Look through the data below and count each line where the word "summary" appears. Reply with the count alone.
*** Opening Information shown ***
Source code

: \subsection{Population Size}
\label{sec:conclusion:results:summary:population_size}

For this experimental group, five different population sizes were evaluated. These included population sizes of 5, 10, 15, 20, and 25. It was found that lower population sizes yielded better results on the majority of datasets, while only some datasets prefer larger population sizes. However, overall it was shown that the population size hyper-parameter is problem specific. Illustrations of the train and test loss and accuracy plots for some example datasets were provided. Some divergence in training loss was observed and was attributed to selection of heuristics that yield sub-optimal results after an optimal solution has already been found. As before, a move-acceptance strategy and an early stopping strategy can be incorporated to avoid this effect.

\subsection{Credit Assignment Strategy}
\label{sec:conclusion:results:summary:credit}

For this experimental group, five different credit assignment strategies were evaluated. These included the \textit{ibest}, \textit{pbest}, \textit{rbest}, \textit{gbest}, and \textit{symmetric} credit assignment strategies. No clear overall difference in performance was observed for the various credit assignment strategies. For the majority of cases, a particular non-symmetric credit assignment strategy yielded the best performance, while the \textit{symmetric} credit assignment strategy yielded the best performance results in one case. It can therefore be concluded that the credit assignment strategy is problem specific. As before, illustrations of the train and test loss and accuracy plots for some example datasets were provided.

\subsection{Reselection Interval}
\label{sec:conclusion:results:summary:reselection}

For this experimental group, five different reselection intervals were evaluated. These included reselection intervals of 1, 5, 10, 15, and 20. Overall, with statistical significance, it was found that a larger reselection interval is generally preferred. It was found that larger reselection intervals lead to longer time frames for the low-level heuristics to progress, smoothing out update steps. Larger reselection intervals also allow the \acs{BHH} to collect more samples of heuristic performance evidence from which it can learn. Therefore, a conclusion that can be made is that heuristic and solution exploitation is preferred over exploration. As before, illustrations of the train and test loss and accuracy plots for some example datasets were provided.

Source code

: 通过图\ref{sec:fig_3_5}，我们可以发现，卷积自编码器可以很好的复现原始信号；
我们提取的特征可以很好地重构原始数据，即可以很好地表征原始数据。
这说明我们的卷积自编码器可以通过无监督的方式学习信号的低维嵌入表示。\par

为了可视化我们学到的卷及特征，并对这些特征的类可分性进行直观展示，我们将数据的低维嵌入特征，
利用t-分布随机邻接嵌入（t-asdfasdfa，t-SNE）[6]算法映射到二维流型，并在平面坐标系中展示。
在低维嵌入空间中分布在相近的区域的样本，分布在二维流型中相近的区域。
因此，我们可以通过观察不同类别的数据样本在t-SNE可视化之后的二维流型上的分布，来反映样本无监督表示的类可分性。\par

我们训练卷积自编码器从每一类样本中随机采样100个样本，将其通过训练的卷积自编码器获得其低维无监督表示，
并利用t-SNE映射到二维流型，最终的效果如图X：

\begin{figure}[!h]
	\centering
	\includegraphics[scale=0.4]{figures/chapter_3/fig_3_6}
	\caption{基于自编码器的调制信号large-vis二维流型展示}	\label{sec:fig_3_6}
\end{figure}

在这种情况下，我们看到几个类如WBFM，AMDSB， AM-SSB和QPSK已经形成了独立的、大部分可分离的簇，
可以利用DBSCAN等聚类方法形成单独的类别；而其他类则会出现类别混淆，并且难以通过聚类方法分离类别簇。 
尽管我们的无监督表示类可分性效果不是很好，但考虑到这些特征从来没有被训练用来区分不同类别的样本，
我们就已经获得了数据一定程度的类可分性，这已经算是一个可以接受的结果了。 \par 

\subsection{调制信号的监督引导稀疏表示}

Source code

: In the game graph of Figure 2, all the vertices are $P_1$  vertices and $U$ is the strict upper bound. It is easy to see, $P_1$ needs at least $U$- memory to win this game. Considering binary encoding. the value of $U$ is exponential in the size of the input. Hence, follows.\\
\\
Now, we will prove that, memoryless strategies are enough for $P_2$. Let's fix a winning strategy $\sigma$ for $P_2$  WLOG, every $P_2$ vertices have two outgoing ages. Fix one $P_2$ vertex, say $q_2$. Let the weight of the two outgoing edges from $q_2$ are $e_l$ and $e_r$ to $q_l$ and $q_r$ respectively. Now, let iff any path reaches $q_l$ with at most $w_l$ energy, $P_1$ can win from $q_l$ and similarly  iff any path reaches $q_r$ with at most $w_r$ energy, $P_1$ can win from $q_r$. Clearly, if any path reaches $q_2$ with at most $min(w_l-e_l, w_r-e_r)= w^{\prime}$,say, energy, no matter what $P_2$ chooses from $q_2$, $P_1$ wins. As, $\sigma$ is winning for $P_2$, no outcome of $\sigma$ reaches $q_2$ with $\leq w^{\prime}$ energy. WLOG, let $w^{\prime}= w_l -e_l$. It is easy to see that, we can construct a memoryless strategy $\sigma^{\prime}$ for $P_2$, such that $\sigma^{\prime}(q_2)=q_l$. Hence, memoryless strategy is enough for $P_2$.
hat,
*** Closing Information shown ***
Result for this exercise>
3